- _Records from a collection_:
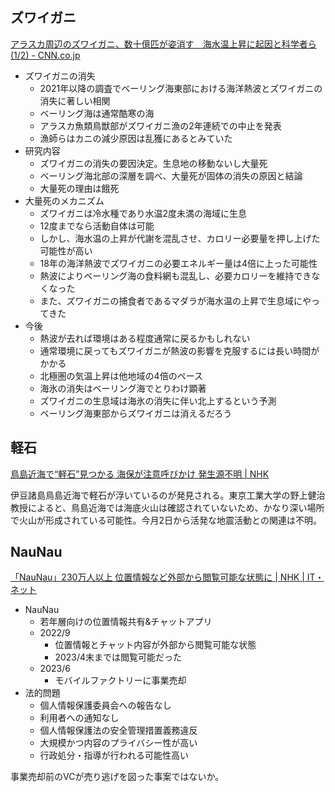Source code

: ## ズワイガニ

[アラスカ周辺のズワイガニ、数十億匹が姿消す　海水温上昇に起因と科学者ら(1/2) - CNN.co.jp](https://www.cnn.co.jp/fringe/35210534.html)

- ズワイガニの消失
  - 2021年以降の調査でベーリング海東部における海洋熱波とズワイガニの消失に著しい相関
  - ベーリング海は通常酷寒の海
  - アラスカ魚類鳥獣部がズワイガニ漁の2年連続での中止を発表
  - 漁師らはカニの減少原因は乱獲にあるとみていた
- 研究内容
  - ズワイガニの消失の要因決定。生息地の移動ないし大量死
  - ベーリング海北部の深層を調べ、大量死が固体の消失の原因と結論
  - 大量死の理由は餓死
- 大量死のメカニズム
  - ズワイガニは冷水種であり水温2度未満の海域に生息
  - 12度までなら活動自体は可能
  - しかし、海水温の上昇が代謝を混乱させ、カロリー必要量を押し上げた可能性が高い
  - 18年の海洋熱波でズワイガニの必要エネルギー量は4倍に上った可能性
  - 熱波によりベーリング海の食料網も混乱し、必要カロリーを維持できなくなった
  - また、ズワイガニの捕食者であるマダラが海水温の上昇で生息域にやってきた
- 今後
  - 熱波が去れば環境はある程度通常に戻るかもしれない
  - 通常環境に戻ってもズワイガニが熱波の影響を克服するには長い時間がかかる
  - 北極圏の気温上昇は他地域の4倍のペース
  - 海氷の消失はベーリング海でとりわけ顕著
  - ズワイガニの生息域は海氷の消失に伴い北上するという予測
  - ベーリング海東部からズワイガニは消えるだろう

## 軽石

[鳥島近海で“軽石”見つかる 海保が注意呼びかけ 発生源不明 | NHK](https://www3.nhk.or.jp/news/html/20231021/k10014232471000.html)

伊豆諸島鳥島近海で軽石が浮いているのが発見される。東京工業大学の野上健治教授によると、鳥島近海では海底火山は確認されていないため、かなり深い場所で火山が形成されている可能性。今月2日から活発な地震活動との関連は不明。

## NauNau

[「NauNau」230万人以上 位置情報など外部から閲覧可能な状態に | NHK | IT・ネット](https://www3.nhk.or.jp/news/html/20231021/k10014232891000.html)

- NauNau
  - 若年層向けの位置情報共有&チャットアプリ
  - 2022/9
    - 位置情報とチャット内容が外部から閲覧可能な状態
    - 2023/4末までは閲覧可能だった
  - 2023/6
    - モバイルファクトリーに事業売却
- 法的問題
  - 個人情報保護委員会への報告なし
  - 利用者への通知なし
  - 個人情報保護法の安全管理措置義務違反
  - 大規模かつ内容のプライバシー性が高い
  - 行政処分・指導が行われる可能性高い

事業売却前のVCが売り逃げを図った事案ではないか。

- _Task prompt_:
Across the preceding records, count the lines with the word "https" in them and give that figure alone.

- _Solution to this exercise_:
3